Our render machine has four GPUs and I want to use it as two 2GPUs slaves for animations jobs and one 4GPUs slave for big/huge stills.
As for now I created three slaves for each machine ( two with 2GPUs each and one with 4GPUs) and assigned the 2GPUs to the animation pool and the 4GPUs to the still pool so when the artist submit the job can choose which pool based on the type of job to use.
The problem is that when I submit an animation the job uses animation slaves and still slaves…
Can I somehow tell deadline to not use a still slave if it’s an animation job and vice versa?
I really-really-really recommend checking out this blog post! Its a great resource to show you how to configure your workers and jobs.

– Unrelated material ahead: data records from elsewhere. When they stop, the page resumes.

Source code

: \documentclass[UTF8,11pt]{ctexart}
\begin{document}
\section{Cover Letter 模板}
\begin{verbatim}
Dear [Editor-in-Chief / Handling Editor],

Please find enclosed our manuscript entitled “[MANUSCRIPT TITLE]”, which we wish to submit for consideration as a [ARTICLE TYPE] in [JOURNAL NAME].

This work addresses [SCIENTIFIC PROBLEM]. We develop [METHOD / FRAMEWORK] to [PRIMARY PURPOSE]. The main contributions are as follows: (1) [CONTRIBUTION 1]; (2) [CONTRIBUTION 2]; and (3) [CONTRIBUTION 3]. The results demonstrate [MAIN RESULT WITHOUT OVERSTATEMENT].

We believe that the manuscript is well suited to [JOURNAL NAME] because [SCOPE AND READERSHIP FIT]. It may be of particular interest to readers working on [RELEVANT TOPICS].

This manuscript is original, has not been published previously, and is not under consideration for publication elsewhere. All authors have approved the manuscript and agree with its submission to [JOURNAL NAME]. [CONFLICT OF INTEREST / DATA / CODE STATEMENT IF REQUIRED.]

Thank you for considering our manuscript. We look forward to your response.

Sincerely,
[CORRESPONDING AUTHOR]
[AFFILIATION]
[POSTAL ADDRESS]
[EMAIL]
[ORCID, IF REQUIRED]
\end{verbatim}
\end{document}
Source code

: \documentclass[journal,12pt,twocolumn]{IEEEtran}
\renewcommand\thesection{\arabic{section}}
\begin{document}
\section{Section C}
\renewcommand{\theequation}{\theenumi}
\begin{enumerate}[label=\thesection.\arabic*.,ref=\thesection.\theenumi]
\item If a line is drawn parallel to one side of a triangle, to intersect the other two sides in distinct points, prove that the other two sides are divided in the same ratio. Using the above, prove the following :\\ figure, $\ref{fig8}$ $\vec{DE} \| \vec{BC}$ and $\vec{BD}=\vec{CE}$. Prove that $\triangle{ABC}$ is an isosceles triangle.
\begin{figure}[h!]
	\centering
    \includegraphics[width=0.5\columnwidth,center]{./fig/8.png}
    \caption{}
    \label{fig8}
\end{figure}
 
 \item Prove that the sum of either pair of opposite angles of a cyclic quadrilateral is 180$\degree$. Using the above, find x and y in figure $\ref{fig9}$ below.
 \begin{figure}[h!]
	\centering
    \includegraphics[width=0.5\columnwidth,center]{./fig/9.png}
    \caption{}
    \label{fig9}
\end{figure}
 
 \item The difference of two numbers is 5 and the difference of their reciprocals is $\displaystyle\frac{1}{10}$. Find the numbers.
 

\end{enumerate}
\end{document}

Short version is you’d submit your still jobs to the ‘still’ group, and have the 4GPU worker in the ‘still’ group. That should cover what you’re looking to do. But really, check out that blog post its worth your time.
Hi!
Just an update. I set up pool and groups as @Justin_B suggested.
Now everything is more clear and linear, we have project_A, project_B, etc etc pools and two groups (animation and still).
Now we are facing another little issue. We have some machines that have four GPUs and three workers running on each one:
worker01 -> 2GPUs animation group
worker02 -> 2GPUs animation group
worker03 -> 4GPUs still group
What we would like is that when worker01 and worker02 are busy rendering one frame each worker03 doesn’t pick up any job and viceversa if worker03 is busy rendering a still image worker01 and worker02 don’t pick up any job.
Now the problem is that if the two animation workers are rendering and someone submit a still job worker03 starts rendering and mess up everything…
Is there a way to set up a rule that says if this machine is already busy working on a animation group job don’t take any other group job and viceversa?